I think where Spider-Man: Far From Home also stumbled a bit was falling prey to a classic (Marvel) blunder. Yes, they got into a land war in Asia, but also what was supposed to be a movie about Spider-Man felt overshadowed by Iron Man and, indeed, all of the Avengers, what with this being a follow-up to Avengers: Endgame, and indeed referencing the fallout from that movie quite a bit. One of the pitfalls of the long-term storytelling that the MCU employs is that each film runs the risk of not quite striking that balance between telling its own story and continuing the overarching story underlying all of the films. Spider-Man: Far From Home is a good popcorn movie and a riveting summer blockbuster, but without a whole lot of real substance.
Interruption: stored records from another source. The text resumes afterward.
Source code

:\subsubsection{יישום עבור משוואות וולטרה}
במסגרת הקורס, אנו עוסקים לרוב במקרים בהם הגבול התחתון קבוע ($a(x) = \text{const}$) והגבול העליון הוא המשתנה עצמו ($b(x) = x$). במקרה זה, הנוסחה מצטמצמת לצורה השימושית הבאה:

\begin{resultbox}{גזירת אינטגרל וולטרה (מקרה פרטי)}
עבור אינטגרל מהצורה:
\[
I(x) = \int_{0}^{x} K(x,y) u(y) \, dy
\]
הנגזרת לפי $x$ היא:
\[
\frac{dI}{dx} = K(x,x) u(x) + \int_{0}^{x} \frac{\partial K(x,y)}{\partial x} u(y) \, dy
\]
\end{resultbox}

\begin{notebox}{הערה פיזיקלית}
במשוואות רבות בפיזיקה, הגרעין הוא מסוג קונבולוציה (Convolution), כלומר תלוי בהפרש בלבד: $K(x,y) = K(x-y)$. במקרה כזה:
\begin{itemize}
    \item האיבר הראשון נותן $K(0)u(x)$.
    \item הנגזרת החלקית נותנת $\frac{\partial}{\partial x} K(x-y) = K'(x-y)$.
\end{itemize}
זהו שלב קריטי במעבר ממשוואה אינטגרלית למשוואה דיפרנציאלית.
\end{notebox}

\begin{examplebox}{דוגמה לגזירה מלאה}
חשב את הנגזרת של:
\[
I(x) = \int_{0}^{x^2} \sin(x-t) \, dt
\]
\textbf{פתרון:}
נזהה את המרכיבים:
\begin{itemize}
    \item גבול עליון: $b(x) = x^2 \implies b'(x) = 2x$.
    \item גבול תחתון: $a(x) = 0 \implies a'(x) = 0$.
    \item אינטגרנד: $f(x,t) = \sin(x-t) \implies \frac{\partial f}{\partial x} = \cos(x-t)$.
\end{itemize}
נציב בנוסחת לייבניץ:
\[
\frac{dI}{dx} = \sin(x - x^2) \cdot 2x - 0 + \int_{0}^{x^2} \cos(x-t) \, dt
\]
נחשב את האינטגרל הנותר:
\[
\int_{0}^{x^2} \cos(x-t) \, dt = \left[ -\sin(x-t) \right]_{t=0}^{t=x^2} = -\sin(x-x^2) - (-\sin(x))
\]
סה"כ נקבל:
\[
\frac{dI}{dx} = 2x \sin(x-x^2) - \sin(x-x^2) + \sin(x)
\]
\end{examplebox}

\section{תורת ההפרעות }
There was one throughline about Peter picking up the torch that Iron Man was carrying, which demonstrated both the calibre of actor that both Holland and Favreau are (that is to say, very high), and a thematic thread that really could have tied the film together, man.
As it is, Spider-Man: Far From Home is a great theatre-going experience, but an utterly safe film that took zero risks and was a bit too muddled in the multiple stories it was trying to tell. If you want a great popcorn flick, Spider-Man: Far From Home has you covered. If you’re looking to sink your cinematic teeth into something a little bit more substantial, well, you may want to see what else is on the menu.